- The task -
Show me each line of the listing below where the word "posts" appears.
◇ ◇ ◇ ◇
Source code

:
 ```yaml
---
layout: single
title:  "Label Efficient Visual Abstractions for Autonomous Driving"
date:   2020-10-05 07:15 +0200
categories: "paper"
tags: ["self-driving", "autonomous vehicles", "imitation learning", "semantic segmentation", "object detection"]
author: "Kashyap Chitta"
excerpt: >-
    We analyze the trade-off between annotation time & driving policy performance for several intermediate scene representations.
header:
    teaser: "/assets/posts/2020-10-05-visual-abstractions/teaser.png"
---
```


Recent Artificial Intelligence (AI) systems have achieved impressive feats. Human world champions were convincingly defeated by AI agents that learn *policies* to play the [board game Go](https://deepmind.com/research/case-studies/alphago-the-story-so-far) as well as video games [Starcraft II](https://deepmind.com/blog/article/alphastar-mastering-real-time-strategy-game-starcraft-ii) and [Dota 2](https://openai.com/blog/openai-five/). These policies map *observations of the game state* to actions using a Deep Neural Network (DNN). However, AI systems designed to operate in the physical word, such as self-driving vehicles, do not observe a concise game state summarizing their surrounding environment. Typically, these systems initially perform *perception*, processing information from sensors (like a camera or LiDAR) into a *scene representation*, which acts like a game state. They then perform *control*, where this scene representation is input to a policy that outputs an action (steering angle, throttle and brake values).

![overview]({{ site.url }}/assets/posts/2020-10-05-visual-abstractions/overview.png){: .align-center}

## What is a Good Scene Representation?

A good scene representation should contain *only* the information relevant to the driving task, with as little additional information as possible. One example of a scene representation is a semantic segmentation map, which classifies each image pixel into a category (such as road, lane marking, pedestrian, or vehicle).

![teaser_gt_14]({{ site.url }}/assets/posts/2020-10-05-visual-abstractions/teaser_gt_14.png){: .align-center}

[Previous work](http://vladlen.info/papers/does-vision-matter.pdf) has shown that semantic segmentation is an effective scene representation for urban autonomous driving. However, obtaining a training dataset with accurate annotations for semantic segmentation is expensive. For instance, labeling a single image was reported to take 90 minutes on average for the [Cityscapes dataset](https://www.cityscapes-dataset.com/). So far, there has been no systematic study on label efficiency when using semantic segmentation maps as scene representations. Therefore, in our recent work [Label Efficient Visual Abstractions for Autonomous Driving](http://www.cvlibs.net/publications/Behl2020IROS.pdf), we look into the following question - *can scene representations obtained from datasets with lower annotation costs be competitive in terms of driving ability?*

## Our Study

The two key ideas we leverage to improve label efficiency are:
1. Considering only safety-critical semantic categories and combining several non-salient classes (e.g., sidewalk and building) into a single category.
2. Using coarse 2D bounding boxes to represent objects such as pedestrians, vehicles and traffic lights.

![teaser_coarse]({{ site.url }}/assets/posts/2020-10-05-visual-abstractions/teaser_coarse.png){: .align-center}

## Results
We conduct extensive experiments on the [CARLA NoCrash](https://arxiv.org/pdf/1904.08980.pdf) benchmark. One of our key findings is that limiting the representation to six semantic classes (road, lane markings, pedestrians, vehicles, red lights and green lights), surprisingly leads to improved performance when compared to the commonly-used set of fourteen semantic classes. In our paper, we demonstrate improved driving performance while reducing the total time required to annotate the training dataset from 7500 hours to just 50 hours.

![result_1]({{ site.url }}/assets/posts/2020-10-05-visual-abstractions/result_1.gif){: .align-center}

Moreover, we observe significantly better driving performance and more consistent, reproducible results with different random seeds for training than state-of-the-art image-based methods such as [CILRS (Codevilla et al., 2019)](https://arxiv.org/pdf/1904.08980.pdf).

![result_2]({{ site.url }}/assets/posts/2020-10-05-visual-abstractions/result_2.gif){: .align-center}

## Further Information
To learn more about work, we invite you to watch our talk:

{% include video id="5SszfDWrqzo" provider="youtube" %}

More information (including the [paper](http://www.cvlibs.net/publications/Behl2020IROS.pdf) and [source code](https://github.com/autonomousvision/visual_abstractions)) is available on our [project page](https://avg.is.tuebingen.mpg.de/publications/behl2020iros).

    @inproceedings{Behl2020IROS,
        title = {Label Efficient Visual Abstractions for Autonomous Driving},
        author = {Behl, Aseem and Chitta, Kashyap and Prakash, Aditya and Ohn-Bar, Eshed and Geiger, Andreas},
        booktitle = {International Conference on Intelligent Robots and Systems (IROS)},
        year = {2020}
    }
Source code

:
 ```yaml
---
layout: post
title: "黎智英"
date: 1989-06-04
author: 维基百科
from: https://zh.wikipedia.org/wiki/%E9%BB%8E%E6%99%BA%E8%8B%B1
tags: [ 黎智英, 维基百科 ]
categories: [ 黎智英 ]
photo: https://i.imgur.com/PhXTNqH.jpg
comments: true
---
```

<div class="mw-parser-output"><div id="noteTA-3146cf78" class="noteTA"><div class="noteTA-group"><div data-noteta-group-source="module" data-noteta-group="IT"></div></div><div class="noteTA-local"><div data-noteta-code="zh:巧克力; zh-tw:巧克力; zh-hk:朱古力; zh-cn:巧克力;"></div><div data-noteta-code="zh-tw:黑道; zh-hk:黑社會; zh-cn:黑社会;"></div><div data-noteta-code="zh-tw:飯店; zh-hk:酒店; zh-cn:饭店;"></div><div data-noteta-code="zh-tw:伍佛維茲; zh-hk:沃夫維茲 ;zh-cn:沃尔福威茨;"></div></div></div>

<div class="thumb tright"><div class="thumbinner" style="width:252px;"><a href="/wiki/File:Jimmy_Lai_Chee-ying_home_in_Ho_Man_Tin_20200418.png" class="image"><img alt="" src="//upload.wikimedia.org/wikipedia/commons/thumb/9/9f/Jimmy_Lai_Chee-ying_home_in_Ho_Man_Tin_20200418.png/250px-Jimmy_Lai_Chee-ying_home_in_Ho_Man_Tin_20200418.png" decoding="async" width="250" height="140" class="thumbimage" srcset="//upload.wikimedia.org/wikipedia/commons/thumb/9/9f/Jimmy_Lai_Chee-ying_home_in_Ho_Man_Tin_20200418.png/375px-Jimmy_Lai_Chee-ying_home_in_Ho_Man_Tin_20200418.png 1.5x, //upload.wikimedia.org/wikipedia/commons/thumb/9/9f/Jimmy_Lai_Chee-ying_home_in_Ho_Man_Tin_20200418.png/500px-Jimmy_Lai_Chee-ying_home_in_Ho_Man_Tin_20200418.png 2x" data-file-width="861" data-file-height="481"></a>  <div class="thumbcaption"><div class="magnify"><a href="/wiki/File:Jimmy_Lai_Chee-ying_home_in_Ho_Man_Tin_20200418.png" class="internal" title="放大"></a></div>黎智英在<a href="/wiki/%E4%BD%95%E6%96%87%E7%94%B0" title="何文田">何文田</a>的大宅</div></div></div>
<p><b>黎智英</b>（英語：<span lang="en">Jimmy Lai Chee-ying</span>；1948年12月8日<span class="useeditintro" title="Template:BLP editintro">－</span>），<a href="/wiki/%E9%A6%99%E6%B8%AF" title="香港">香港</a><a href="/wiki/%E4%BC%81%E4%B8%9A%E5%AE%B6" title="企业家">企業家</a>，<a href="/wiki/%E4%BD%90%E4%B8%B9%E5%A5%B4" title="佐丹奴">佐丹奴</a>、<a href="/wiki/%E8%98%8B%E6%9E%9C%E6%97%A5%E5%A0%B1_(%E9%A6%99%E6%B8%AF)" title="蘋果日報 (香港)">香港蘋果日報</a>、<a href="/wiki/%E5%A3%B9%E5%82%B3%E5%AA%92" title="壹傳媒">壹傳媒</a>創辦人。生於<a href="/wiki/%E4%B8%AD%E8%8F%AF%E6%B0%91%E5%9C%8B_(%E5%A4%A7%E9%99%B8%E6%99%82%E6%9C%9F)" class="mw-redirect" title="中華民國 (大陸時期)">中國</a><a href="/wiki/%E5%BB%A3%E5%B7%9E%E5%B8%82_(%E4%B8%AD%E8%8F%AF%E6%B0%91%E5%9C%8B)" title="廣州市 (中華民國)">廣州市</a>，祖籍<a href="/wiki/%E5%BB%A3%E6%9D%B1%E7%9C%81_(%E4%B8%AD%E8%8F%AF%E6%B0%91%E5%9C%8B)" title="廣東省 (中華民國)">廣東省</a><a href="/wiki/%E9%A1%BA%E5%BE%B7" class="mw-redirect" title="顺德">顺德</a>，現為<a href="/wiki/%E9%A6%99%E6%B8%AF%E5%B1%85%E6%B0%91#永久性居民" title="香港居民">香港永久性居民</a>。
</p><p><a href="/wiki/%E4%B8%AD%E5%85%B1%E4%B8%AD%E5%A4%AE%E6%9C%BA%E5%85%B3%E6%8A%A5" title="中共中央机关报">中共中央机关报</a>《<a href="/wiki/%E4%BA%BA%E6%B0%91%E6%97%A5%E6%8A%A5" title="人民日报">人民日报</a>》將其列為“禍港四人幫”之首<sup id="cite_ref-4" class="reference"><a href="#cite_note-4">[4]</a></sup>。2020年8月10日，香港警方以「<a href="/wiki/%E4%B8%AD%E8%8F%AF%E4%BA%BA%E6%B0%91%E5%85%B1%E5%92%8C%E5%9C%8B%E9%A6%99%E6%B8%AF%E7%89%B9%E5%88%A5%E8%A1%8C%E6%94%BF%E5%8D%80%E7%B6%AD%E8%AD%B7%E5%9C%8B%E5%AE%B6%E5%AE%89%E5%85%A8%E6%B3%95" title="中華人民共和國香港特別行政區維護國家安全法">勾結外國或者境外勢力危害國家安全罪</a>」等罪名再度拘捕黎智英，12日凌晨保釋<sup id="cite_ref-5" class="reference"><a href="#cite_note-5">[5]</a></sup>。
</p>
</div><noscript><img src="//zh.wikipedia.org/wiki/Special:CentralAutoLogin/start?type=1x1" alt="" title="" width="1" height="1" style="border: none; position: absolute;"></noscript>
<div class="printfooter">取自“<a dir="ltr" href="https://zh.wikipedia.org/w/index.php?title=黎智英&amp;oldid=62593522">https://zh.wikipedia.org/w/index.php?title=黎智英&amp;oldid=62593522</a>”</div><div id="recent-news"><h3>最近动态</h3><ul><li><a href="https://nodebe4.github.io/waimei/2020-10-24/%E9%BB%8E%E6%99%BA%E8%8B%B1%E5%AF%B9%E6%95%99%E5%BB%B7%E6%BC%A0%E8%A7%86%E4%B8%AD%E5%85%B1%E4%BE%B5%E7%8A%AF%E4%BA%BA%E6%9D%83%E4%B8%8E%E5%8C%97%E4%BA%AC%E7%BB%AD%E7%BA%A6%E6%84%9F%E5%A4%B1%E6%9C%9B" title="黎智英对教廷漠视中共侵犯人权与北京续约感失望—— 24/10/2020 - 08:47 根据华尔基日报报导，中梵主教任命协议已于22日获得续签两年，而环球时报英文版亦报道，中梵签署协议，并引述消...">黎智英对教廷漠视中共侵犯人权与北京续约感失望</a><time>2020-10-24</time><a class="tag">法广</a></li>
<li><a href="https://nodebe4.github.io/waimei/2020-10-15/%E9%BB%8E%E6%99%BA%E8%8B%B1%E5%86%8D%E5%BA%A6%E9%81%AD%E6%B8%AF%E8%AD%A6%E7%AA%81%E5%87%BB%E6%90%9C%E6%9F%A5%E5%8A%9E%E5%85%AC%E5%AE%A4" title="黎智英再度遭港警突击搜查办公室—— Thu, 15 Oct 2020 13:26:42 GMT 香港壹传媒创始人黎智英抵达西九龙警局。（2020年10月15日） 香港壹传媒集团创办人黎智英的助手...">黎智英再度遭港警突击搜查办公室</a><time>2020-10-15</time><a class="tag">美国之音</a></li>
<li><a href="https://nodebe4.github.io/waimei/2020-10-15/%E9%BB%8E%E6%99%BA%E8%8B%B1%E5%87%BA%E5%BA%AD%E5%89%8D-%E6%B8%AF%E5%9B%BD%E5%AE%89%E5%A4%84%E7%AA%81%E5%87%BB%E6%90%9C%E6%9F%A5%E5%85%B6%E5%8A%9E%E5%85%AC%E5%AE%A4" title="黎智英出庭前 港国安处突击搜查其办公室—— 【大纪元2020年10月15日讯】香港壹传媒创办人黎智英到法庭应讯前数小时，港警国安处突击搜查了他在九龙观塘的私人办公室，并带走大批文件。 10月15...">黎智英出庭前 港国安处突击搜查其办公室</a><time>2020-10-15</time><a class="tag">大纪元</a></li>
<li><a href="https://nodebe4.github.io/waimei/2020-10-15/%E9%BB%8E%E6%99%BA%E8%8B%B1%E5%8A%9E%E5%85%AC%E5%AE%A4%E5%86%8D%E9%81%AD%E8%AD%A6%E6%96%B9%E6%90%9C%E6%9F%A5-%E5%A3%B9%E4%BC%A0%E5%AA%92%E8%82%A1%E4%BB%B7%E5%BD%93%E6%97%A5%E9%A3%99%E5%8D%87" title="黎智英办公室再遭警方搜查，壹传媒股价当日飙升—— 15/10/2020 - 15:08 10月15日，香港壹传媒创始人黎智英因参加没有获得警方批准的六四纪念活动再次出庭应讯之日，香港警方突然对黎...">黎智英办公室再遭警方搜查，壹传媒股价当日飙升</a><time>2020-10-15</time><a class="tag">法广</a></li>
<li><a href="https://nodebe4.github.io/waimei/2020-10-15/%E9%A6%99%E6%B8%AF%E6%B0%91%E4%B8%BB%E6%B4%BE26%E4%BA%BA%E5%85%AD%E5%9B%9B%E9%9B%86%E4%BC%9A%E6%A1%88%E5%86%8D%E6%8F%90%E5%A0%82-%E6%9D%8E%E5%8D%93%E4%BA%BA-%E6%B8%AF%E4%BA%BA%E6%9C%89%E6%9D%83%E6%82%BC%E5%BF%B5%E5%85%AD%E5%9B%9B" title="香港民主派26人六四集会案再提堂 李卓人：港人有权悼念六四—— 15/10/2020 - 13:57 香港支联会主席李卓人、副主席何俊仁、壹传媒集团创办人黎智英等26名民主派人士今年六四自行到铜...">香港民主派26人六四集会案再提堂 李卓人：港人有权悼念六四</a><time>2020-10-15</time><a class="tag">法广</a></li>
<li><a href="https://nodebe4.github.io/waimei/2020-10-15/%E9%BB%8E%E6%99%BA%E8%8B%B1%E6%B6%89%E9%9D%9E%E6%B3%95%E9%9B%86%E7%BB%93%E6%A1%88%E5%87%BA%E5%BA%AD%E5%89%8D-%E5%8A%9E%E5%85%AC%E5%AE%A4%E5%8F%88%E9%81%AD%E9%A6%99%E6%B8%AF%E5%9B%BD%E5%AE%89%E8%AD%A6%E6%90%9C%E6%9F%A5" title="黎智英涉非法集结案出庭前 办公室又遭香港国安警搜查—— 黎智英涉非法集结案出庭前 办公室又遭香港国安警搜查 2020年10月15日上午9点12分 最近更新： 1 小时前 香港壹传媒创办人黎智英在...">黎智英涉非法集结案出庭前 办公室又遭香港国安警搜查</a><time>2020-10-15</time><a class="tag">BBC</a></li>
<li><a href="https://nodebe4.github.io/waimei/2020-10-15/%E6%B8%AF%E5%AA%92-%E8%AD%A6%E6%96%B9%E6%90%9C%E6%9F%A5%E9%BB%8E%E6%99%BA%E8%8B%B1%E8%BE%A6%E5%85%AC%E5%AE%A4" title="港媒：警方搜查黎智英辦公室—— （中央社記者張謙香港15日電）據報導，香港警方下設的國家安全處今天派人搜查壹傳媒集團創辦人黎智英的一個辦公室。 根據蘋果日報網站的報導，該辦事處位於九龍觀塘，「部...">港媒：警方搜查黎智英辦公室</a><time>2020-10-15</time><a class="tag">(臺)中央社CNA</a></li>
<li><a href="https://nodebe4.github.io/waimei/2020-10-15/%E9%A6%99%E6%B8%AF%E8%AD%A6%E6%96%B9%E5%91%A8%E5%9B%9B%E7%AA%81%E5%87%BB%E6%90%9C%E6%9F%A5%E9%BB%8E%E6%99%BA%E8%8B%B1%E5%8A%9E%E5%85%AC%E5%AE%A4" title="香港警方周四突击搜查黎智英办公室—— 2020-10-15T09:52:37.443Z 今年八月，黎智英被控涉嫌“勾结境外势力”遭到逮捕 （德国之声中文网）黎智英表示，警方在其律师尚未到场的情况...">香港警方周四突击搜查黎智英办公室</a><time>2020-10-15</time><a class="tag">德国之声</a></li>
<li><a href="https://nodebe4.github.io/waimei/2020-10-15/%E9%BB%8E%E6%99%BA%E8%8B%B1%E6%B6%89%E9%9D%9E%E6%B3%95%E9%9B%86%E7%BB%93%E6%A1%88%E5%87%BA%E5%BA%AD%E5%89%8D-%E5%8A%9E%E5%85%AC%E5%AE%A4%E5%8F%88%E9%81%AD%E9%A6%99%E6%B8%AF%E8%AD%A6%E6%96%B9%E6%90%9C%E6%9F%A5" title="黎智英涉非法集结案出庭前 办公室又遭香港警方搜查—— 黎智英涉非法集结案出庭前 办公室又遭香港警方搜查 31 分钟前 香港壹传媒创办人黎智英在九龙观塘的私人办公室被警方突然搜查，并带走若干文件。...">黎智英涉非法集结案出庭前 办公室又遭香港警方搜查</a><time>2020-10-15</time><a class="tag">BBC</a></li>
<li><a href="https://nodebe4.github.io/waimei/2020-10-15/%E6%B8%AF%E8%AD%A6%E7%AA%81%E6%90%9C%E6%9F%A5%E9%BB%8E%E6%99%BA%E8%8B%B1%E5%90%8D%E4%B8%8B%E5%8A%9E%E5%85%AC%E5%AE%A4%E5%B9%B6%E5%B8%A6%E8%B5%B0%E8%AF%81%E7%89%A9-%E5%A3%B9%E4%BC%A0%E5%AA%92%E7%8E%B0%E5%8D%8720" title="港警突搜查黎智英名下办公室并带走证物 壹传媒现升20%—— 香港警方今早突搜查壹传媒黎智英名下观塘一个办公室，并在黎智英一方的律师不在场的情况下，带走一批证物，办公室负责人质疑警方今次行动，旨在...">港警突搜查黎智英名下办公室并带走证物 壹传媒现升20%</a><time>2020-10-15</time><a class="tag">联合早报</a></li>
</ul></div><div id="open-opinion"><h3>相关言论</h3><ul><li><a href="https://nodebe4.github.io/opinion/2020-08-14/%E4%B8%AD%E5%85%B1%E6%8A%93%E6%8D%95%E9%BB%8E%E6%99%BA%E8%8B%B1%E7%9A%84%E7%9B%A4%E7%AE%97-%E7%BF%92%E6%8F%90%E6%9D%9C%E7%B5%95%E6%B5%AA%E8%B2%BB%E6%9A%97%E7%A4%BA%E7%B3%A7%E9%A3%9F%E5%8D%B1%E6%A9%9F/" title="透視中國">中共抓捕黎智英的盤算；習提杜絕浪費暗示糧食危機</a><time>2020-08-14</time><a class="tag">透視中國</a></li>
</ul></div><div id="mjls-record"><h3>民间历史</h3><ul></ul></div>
◇ ◇ ◇ ◇
- Written response -
    teaser: "/assets/posts/2020-10-05-visual-abstractions/teaser.png"
![overview]({{ site.url }}/assets/posts/2020-10-05-visual-abstractions/overview.png){: .align-center}
![teaser_gt_14]({{ site.url }}/assets/posts/2020-10-05-visual-abstractions/teaser_gt_14.png){: .align-center}
![teaser_coarse]({{ site.url }}/assets/posts/2020-10-05-visual-abstractions/teaser_coarse.png){: .align-center}
![result_1]({{ site.url }}/assets/posts/2020-10-05-visual-abstractions/result_1.gif){: .align-center}
![result_2]({{ site.url }}/assets/posts/2020-10-05-visual-abstractions/result_2.gif){: .align-center}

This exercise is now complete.